Arnstadt. Martin Sladeczek hat die siebenteilige Vortragsreihe zum Reformationsjubiläum in Arnstadt nicht nur vorbereitet, sondern er übernahm auch selbst am Donnerstagabend deren Auftakt. Der junge Historiker, der als Beauftragter für das Jubiläumsjahr im Kirchenkreis Arnstadt-Ilmenau arbeitet, schrieb seine Magisterarbeit über die Reformation in Arnstadt und seine Promotion über die Reformation auf dem Land.

 

Da bot es sich an, seine Erkenntnisse interessierten Bürgern zugänglich zu machen. Zumal sich die nächsten Referenten einigen Schwerpunkten widmen werden wie dem Leben der Franziskaner, den Büchern der Oberkirche, der Armenfürsorge oder auch dem Schulwesen.

 

Reicher Fundus an Quellen vorhanden

Wegen der noch immer sehr kühlen Temperaturen in der Oberkirche fand der Vortrag diesmal im Saal des Gemeindehauses statt. Eine gute Entscheidung, auch wenn die Oberkirche als ein Ort, an dem die Reformation auch baulich sichtbar ist, das gesprochene Wort gut ergänzt hätte. Doch Sladeczek zeigte zum einen illustrierende Fotos, zum anderen wurden nach der Veranstaltung neben Getränken und Häppchen auch Führungen durch die ehemalige Franziskanerkirche angeboten, die am 29. Oktober als Höhepunkt im Jubiläumsjahr feierlich wiedereingeweiht wird.

 

Vom Thesenanschlag Luthers in Wittenberg vor 500 Jahren bis zur Durchsetzung des evangelischen Glaubens in der hiesigen Bevölkerung hat es einige Jahre gedauert, weiß Sladeczek, der deshalb seinem Vortrag auch den Titel „1523 statt 1517. Die Reformation in Arnstadt“ gab.

 

Der Erfurter, der in Jena mittelalterliche Geschichte, Neuere Geschichte, Politikwissenschaft und Volkskunde/Kulturgeschichte studierte, stieß hier bei seinen Forschungen zur frühen Wirkung der Reformation auf die Bevölkerung auf eine reiche Quellenlage. Dazu gehören unter anderem Belege für Spenden der Bürger an die drei Pfarrgemeinden. Wobei Sankt Jakob am Riedtor – die Kirche der ärmeren Handwerker – längst nicht so reich bedacht wurde wie die Liebfrauenkirche und die Bonifatiuskirche am Markt. Ab 1523 sinken diese Geldzuwendungen erheblich und tendieren teils gegen Null.
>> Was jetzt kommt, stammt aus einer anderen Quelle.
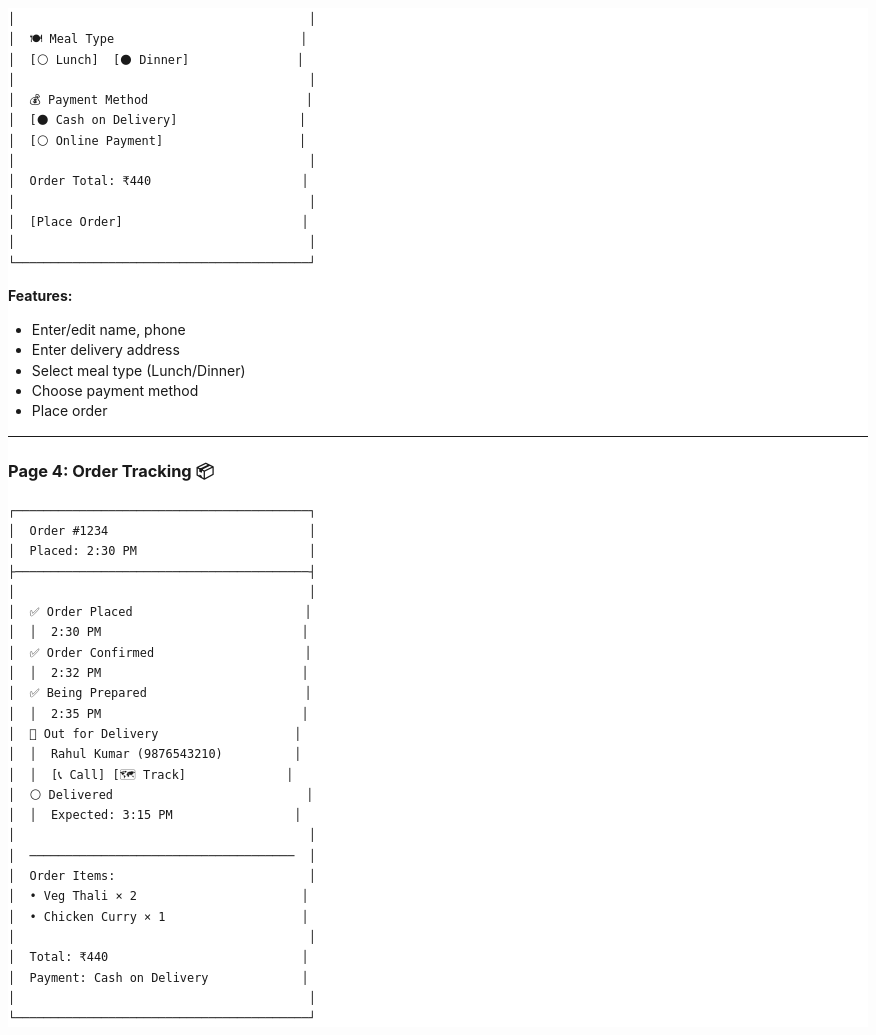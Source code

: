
 ```
│                                         │
│  🍽️ Meal Type                          │
│  [⚪ Lunch]  [⚫ Dinner]               │
│                                         │
│  💰 Payment Method                      │
│  [⚫ Cash on Delivery]                 │
│  [⚪ Online Payment]                   │
│                                         │
│  Order Total: ₹440                     │
│                                         │
│  [Place Order]                         │
│                                         │
└─────────────────────────────────────────┘
```

**Features:**
- Enter/edit name, phone
- Enter delivery address
- Select meal type (Lunch/Dinner)
- Choose payment method
- Place order

---

### **Page 4: Order Tracking** 📦
```
┌─────────────────────────────────────────┐
│  Order #1234                            │
│  Placed: 2:30 PM                        │
├─────────────────────────────────────────┤
│                                         │
│  ✅ Order Placed                        │
│  │  2:30 PM                            │
│  ✅ Order Confirmed                     │
│  │  2:32 PM                            │
│  ✅ Being Prepared                      │
│  │  2:35 PM                            │
│  🔵 Out for Delivery                   │
│  │  Rahul Kumar (9876543210)          │
│  │  [📞 Call] [🗺️ Track]              │
│  ⚪ Delivered                           │
│  │  Expected: 3:15 PM                 │
│                                         │
│  ─────────────────────────────────────  │
│  Order Items:                           │
│  • Veg Thali × 2                       │
│  • Chicken Curry × 1                   │
│                                         │
│  Total: ₹440                           │
│  Payment: Cash on Delivery             │
│                                         │
└─────────────────────────────────────────┘
```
Da hatten die reformatorischen Lehren bereits um sich gegriffen, unter anderem durch die Reden des Luther-Freundes Caspar Güttel. Der Erfurter Reformator Johannes Lang besuchte nachweislich den Arnstädter Stadtrat.

 

Mit 3500 Einwohnern war Arnstadt um 1500 die größte Stadt der Schwarzburger Herrschaft. Die Kirchen prägten im Spätmittelalter nicht nur das Stadtbild, sondern mit Gebeten, Wallfahrten oder gemeinsamen Festen das Leben der Menschen. Als wesentlich für die Durchsetzung der Reformation bezeichnete Sladeczek den Grafenwechsel 1531. Heinrich XXII. hatte da schon einige pro-reformatorische Auseinandersetzungen mit seinem Vater hinter sich.

 

Was allerdings den Wandel in den Köpfen der Menschen ausgelöst hat, die noch 1515 mit Begeisterung für die Kirche spendeten und sich dann mit Begeisterung dagegen wendeten, das könne nicht zweifelsfrei geklärt werden, so der Referent. Die Umstellung habe nicht schlagartig stattgefunden, aber sie hatte 1523 in Arnstadt die Mehrheit der Menschen erfasst.

 

Davon wird im November auch eine Sonderausstellung im Schlossmuseum erzählen.

 

Nächster Vortrag am 18. Mai um 19.30 Uhr in der Oberkirche Arnstadt. Johannes Schlageter aus München spricht über „Die Franziskaner zu Arnstadt und ihre religiöse und theologische Begegnung mit der Reformation“.